SOURCE MATERIAL section start

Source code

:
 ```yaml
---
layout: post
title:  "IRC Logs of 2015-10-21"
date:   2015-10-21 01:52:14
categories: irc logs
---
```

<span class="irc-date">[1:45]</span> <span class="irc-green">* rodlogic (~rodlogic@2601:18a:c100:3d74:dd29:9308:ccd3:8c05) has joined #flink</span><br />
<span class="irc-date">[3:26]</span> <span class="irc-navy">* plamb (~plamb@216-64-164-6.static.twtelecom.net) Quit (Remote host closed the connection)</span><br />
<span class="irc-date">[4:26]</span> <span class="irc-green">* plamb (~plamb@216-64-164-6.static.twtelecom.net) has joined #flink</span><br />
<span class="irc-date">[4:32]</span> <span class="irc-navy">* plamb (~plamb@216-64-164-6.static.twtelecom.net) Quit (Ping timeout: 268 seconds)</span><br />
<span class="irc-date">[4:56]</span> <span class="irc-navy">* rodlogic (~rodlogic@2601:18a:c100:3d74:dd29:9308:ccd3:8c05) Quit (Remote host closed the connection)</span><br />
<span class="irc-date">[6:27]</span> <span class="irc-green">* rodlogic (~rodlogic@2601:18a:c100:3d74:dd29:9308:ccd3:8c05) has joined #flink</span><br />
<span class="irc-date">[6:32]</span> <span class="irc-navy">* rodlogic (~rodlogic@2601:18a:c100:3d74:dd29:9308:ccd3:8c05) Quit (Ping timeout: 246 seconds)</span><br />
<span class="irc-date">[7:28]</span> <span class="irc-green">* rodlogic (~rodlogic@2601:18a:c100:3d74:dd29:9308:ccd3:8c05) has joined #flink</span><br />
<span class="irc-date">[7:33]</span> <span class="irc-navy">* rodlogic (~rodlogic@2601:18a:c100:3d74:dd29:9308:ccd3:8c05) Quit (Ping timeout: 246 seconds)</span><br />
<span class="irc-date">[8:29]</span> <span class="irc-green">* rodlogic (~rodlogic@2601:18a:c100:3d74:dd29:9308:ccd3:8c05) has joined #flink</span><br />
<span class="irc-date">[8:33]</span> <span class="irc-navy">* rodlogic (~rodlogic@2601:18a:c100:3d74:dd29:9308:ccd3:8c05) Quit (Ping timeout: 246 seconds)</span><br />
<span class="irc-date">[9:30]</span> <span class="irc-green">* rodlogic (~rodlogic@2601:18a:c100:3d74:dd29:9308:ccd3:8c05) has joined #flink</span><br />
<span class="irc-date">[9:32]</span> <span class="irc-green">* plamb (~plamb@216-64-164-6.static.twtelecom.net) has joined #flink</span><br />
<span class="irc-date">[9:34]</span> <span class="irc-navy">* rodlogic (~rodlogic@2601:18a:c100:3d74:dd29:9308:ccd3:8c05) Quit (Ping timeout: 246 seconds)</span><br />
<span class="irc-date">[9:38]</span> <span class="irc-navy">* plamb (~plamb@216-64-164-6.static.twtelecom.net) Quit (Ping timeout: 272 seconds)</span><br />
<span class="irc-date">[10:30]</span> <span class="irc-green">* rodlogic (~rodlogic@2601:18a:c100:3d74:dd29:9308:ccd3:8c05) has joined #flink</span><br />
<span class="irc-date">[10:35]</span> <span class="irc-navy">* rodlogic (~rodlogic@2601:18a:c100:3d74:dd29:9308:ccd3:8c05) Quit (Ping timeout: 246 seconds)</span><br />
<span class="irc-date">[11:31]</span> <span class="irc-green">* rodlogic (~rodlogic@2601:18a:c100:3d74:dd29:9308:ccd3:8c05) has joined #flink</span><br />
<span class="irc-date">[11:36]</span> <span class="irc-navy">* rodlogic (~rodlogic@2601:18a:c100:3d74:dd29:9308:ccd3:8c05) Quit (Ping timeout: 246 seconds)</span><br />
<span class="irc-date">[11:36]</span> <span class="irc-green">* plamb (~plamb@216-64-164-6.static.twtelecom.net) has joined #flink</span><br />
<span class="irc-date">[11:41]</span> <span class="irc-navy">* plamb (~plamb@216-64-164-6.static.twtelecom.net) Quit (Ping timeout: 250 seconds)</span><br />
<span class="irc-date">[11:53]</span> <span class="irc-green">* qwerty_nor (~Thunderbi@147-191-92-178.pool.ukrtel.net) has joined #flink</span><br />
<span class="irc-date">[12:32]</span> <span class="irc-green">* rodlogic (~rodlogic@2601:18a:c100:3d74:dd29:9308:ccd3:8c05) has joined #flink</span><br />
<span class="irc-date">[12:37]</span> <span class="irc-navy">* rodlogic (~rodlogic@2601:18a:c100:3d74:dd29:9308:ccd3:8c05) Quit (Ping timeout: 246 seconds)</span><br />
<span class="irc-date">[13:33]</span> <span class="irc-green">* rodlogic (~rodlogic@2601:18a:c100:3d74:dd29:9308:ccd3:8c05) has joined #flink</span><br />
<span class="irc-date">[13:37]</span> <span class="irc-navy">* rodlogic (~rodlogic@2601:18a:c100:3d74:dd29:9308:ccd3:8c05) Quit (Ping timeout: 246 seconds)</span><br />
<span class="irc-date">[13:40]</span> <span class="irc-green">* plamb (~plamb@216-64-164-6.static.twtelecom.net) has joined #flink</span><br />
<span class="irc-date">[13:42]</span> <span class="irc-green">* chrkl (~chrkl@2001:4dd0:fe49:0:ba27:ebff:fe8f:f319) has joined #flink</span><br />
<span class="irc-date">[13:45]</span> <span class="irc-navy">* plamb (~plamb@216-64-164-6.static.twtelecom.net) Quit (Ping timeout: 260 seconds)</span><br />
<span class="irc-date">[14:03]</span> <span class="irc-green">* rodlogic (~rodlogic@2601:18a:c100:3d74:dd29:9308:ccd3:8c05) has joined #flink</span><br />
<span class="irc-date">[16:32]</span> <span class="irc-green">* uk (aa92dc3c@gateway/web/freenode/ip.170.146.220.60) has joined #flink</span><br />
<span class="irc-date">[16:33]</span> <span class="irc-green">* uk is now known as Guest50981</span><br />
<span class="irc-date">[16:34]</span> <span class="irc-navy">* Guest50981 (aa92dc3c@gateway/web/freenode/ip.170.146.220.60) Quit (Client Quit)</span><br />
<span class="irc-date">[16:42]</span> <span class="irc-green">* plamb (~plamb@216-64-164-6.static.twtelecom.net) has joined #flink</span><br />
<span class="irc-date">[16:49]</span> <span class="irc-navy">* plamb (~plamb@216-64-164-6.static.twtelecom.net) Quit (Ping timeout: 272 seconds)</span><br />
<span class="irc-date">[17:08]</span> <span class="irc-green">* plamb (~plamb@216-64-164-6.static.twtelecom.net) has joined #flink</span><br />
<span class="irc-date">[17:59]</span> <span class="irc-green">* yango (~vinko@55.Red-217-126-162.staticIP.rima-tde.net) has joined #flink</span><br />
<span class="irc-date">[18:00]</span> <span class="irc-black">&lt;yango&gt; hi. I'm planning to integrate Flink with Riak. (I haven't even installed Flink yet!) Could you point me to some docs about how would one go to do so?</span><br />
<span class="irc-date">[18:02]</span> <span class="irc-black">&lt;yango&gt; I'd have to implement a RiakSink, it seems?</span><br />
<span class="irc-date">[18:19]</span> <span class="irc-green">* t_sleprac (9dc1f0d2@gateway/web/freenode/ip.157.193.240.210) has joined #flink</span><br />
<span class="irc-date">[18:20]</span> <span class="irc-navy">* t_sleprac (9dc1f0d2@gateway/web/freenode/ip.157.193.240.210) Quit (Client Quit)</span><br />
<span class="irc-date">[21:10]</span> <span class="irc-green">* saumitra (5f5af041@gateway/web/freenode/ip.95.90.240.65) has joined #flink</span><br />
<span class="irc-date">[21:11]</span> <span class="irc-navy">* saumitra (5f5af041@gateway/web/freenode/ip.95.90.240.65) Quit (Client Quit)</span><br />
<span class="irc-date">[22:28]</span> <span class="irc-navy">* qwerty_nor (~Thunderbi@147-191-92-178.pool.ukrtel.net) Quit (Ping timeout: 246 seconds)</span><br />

SOURCE MATERIAL section end

PROMPT: Across the entries above, find each line with the word "Remote" and please copy it out.

ANSWER SECTION:
<span class="irc-date">[3:26]</span> <span class="irc-navy">* plamb (~plamb@216-64-164-6.static.twtelecom.net) Quit (Remote host closed the connection)</span><br />
<span class="irc-date">[4:56]</span> <span class="irc-navy">* rodlogic (~rodlogic@2601:18a:c100:3d74:dd29:9308:ccd3:8c05) Quit (Remote host closed the connection)</span><br />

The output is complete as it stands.